About
The Scaffold for Your Knowledge Graph
Graffold isn't a demo or a wrapper around an API. It's a production-grade platform — built to ingest at scale, consolidate intelligently, and answer with provenance.
☁️ Cloud
Managed databases and hosted LLMs. Deploy with AWS CDK or Docker Compose — scales to millions of entities.
🏠 Local
Full stack on your machine. No external API calls. Air-gapped deployments for sensitive data. One docker compose up.
🔀 Hybrid
Mix and match. Local database with a cloud LLM. Remote graph with a local model. Swap any component independently — no lock-in at any layer.
Core Architecture
Database Agnostic
Not locked to one vendor. Adapter pattern supports multiple backends simultaneously.
LLM Provider Agnostic
Swap providers without changing your pipeline. Cost tracking per session and operation.
Multi-Source Ingestion
Any source with an API plugs in as a connector. The PDF pipeline uses multi-strategy extraction — vision-based OCR, Nougat for scientific papers, PyMuPDF for fast text — with parallel processing for batch runs of thousands of documents.
Provenance & Temporal Tracking
Every entity and relationship traces to its source. Temporal validity windows, contradiction detection, and confidence decay over time.
Query Intelligence
Two-Phase Agent
Discovery phase finds relevant entities. Expansion phase traverses neighborhoods iteratively. Configurable search depth — fast, balanced, or deep.
Query Mode Router
Auto-classifies queries into naive, local, global, or hybrid modes. Local searches entity neighborhoods. Global uses community summaries. Hybrid merges both.
Entity Disambiguation
Resolves ambiguous mentions using canonical IDs, synonym dictionaries, and context. Multi-strategy: exact match → synonym → fuzzy → LLM fallback.
Community Detection
Louvain algorithm identifies entity clusters. LLM generates summaries per community. Global queries aggregate across communities for broad answers.
KNN Expansion
Expand results with k-nearest neighbors to discover connected entities beyond the initial query. Iterative rounds with configurable depth.
SSE Streaming
Real-time token-by-token streaming via Server-Sent Events. Retrieval progress, synthesis tokens, and final citations delivered as they're generated.
Performance & Operations
Rust-Accelerated Hot Paths
Critical paths use Rust-backed libraries for measurable throughput gains with zero application-code rewrites.

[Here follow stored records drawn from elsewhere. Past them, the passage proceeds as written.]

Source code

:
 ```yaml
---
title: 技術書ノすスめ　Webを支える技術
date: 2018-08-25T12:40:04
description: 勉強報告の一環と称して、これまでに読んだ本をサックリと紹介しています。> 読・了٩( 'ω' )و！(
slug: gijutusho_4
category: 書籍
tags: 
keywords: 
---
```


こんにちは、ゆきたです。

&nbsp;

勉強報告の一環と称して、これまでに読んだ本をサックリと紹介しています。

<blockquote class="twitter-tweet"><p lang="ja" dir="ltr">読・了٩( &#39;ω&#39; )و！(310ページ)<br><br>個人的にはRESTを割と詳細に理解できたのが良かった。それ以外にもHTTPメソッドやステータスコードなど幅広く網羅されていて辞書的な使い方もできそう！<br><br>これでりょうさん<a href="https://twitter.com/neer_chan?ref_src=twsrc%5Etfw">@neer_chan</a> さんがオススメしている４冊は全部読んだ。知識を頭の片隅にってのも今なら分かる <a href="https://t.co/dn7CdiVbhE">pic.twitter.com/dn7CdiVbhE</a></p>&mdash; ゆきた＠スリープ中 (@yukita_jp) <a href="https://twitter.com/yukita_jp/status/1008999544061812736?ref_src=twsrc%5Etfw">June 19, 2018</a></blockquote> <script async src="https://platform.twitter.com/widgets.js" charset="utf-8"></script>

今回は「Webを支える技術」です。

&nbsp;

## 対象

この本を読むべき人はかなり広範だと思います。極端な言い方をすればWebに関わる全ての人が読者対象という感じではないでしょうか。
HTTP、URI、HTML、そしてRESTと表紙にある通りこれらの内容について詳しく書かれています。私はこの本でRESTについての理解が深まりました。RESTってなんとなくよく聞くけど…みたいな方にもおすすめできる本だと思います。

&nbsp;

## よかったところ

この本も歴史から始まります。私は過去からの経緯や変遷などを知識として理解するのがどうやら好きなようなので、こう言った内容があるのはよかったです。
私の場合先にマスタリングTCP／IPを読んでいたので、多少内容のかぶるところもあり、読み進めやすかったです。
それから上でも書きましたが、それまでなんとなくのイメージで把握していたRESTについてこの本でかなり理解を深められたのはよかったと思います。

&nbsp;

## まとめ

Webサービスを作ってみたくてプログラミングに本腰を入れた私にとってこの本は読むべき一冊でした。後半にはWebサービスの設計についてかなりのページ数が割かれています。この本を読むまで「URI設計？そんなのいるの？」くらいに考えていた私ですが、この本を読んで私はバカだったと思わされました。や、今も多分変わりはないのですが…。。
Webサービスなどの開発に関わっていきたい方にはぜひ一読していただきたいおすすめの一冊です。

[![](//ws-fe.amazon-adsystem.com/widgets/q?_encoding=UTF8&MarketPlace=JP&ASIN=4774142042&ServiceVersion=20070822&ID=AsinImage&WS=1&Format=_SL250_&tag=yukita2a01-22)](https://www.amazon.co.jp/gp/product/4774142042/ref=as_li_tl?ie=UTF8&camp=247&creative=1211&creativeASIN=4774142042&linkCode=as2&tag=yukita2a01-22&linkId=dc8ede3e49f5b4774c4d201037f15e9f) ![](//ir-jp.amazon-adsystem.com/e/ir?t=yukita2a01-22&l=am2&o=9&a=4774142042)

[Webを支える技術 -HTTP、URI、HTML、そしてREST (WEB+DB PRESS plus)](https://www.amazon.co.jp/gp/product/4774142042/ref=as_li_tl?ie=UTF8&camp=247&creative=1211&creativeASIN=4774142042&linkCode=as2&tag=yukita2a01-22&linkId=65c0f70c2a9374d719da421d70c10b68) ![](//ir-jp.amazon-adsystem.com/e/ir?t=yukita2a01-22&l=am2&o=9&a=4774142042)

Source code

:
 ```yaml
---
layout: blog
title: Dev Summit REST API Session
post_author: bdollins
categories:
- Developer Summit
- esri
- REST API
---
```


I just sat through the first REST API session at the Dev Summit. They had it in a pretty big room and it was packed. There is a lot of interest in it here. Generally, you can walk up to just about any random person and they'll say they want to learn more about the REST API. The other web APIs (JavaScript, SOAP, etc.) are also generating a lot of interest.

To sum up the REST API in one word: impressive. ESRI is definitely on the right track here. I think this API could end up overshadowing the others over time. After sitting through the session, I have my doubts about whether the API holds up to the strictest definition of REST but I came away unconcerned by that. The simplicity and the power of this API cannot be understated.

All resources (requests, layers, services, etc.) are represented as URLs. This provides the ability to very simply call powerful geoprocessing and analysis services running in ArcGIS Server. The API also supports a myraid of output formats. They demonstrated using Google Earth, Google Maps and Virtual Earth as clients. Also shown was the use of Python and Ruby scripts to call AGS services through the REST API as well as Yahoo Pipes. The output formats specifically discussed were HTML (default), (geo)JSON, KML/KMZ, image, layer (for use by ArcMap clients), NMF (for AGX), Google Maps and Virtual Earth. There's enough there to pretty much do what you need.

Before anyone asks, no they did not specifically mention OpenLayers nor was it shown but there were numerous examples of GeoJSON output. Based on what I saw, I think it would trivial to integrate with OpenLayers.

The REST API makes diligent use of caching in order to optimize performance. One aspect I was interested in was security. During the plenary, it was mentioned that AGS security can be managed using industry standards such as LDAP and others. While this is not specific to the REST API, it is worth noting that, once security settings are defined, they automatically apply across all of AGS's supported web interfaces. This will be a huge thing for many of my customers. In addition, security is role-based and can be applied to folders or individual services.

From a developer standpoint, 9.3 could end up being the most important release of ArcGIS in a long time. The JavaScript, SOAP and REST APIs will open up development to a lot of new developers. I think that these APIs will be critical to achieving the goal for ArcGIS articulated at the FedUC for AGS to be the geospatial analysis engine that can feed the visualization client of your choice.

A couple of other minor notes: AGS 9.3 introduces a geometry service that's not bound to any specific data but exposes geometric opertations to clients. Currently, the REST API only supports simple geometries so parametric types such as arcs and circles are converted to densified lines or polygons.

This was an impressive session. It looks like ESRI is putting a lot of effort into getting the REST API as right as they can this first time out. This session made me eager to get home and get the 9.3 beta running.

- ▸ orjson — 3-10× faster JSON serialization
- ▸ Granian — 2-4× HTTP throughput (Rust ASGI)
- ▸ neo4j-rust-ext — up to 10× for large result sets
- ▸ Polars — 2-5× faster DataFrames
- ▸ tiktoken — native Rust BPE tokenizer
- ▸ hiredis — 10× Redis parse speed
Full Observability
Pre-built Grafana dashboards, Prometheus metrics, structured audit logging, and cost tracking across every LLM call.
- ▸ 5 Grafana dashboards (eval, API, LLM costs, E2E, infra)
- ▸ Regression alerts on eval metric drops
- ▸ JSON-line audit log for every query and pipeline run
- ▸ Per-session LLM cost tracking by provider
- ▸ Pipeline progress with ETA and callbacks
- ▸ Health/readiness/liveness probes
Entity Consolidation Engine
Multi-strategy deduplication that runs across the entire graph after ingestion.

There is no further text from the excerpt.